Aisha Weding dan kejahatan manusia
Setidak-tidaknya, kampanye pernikahan anak yang dilakukan oleh Aisha Weding memuat unsur kejahatan manusia, diantaranya:
Pertama, melanggar undang-undang. Undang-undang perlindungan anak. Pasal 7 ayat (1) Undang-Undang Nomor 1 Tahun 1974 menyatakan bahwa perkawinan hanya diizinkan apabila pihak pria mencapai umur 19 (sembilan belas) tahun dan pihak wanita sudah mencapai usia 16 (enam belas) tahun, sedangkan Aisha Weding mewajibkan menikah sejak umur 12 tahun.
Kedua, menjadi sarana trafficking (perdagangan anak perempuan). Kampaye pernikahan anak tersebut bisa jadi sarana perdagangan perempuan, sebab dengan dalih anak perempuan harus segera dinikahkan untuk menghindari zina, dan tidak menjadi beban orang tua, maka hal itu bisa saja terjadi perdagangan. Anak akan dipaksa menikah dengan siapapun yang menghendaki tanpa mempertimbangkan keputusan sang anak.
Ketiga, bertentangan dengan upaya peningkatan SDM untuk memenuhi target SDGS. Bukan menjadi sebuah rahasia bahwa pemerintah memilih target jangka panjang untuk generasi berikutnya dengan adanya Sustainable development goals (SDGS) yang terdiri dari berbagai point penting. Pernikahan anak dibawah umur apalagi secara paksa justru akan menghambat potensi yang dimiliki, mematikan kehidupan serta semangat mudanya untuk melakukan berbagai perubahan yang ada di sekitarnya. Alhasil, anak sudah kehilangan dirinya sendiri, mau tidak mau harus siap dengan beban anak, suami, dan keluarga yang harus ditanggung. Padahal mentalnya belum siap.

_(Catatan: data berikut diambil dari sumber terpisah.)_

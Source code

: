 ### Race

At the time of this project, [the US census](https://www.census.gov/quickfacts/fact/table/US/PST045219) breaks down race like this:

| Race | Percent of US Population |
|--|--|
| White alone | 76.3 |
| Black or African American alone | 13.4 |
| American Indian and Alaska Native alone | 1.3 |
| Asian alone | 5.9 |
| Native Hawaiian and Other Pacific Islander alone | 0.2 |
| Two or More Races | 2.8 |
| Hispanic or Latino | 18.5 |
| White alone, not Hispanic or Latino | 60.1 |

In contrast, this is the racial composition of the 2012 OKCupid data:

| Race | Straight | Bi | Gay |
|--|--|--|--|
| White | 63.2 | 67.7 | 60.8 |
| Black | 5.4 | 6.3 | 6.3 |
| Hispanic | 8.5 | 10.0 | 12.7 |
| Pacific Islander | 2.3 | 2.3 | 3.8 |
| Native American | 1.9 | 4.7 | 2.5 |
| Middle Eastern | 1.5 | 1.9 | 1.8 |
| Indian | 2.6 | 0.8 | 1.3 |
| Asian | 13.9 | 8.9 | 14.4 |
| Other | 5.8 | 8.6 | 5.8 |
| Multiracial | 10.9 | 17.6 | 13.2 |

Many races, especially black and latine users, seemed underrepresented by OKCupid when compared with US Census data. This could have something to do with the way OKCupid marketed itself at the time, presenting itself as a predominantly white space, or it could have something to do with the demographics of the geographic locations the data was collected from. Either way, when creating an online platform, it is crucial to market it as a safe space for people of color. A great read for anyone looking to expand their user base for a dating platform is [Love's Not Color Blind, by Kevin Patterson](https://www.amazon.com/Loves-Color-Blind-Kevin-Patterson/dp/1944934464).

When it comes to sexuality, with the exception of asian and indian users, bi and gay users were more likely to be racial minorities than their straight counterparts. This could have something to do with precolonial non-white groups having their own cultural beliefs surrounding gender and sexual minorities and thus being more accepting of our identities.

Keempat, pernikahan anak berakibat buruk terhadap fisik dan mental seorang anak, apalagi hal tersebut dilakukan secara terpaksa. Kehamilan pada anak usia remaja menjadi masalah serius terhadap tumbuh kembang fisik seorang anak, bahaya keguguran, bayi lahir prematur serta potensi meninggal sang ibu begitu besar.
Lagipula, kampanye pernikahan anak apalagi dengan alasan menjauhkan dari zina adalah hal yang cacat, sebab begitu banyak yang bisa dilakukan oleh anak-anak dalam mengembangkan potensi, mengasah kemampuan yang dimiliki, bukan hanya persoalan mengurus diri untuk menghindari zina dll, apalagi dengan alasan merepotkan kedua orang tua, hingga menjadi beban orang tua. Wallahu a’lam.